Concern over Malawi’s high HIV prevalence rate among sex workers

United Nations Populations Fund Country representative Dr Dan Odallo, has expressed concern over high HIV prevalence rate among sex workers  in Malawi.

Sex workers

Sex workers

Odallo was speaking in Lilongwe during the one day workshop on sex workers rights and access to justice in achieving the 90:90:90 targets.

Pakachere Health and Development Communication organised the workshop in order to interact with Senior Police officers and find common solutions on the rights of sex workers.

Odallo said he was happy to witness the special briefing for Senior Police Officers on the how female sex workers can be accorded fair treatment so as to ensure that they can access to sexual and reproductive health services and rights within the context of the national response to HIV/AIDS.

“Although in the response to HIV/AIDS sex workers are often referred to as a key population at higher risk, sex work is in fact a job and not an identity, and while sex workers are overwhelmingly female, they are not the only ones in the sex in the sex industry, if I may say and in fact sex work cuts across social economic and geographical spheres of a country,” said Odallo.

Odallo said the term “sex worker” was coined in 1978 by sex worker activist Carol Leigh and has now become the accepted definition of people in the sex industry.

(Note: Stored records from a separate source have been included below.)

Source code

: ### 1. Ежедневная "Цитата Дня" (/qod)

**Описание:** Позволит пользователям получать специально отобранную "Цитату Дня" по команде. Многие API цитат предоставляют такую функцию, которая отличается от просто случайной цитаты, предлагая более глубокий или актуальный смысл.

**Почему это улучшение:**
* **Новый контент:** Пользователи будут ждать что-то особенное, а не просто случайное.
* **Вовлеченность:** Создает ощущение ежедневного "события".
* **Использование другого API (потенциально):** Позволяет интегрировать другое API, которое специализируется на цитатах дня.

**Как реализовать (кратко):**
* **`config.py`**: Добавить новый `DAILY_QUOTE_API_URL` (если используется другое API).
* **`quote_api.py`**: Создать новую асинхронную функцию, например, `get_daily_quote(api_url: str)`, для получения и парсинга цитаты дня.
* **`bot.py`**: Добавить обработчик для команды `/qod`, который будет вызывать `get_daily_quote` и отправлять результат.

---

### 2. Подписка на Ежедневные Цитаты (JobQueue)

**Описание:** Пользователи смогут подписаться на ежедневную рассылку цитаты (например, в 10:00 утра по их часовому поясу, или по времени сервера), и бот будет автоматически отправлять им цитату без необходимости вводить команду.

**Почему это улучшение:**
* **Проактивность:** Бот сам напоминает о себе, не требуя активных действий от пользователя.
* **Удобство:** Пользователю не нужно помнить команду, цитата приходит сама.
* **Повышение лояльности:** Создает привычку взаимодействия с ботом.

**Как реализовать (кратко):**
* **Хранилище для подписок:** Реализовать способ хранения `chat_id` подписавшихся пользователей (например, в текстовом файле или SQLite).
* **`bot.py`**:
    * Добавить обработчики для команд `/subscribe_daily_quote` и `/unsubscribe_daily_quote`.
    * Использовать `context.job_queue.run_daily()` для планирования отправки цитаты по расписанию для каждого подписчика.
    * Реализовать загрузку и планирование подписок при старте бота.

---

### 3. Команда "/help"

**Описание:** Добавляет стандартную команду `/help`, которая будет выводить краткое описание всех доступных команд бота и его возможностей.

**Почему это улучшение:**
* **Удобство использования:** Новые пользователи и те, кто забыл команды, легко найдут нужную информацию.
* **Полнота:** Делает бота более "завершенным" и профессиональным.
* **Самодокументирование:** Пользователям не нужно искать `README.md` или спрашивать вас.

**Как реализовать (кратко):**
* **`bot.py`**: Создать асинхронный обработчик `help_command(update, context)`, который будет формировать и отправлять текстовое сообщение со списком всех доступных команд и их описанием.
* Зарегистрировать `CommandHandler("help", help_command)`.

“The term refers to people who receive money or goods in exchange for sexual services, either regularly or occasionally. Sex work varies between and within countries and communities. Sex work may vary in the degree to which it is more or less formal or organized, and in the degree to which it is distinct from other social and sexual relationships and types of sexual economic exchange,” he said.

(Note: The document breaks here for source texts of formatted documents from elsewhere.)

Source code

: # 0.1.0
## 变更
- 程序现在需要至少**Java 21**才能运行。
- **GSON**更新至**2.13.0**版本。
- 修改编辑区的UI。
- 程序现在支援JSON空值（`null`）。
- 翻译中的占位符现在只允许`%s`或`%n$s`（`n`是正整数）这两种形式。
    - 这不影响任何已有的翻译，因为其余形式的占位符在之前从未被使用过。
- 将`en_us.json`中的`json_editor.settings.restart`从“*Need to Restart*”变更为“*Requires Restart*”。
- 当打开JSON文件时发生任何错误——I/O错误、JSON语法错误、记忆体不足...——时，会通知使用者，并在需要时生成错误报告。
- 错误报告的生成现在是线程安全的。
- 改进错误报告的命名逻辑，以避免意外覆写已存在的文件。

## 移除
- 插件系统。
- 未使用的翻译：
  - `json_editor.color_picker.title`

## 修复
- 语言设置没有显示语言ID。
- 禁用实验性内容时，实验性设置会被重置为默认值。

The UNFPA chief said the reason why sex work and SRH/HIV becomes important is because of both the buying and selling of unsafe sex.

Odallo said “Sex workers come in because commercial sex accounts for far more “risk acts” and has the potential to account for far greater numbers of new infections.

“If we are to arrest this situation, we need to tackle the problem of buying and selling of unsafe sex. Experts have recommended that HIV prevention programmes for sex workers should initially focus on achieving three main outcomes: – consistent and correct condom use and safer sex among sex workers and their clients and increased sex worker involvement and control over their working and social conditions.”

Pakachere Executive Director, Simon sikwese said there is need for the Police officers to recognise that sex workers are also human too so there is need to apply laws as they apply to anybody.

He commended UNFPA for funding the workshop which will help to orient police officers on sex workers rights.

Police Commissioner Demister Chigwenembe, said Police will make use of knowledge gained from the training.

“As Police we will apply the knowledge gained here in our day to day activities,” said Chigwenembe.

Last year, Malawi adopted the 90:90:90 approach set by Unaids which is aimed at ensuring that by 2030, 90 percent of People Living with HIV are identified, 90 percent of identified people living with HIV are initiated and retained on antiretroviral therapy (ART) and 90 percent viral suppression for ART patients is achieved.

National Aids Commission (NAC)  board of commissioners member, Albert Mkumbwa, said he was impressed with efforts by partners in the fight against HIV and AIDS.

Said Mkumbwa: “I have noted that when you work effectively with the key population and acknowledge the needs that they  have, the response is overwhelming. Together we should indeed explore more ways on how we can reach out to the marginalised.”

The National Statistical Office 2014 Malawi Biological and Behavioural Surveillance Survey preliminary results put HIV prevalence among sex workers at 60 percent.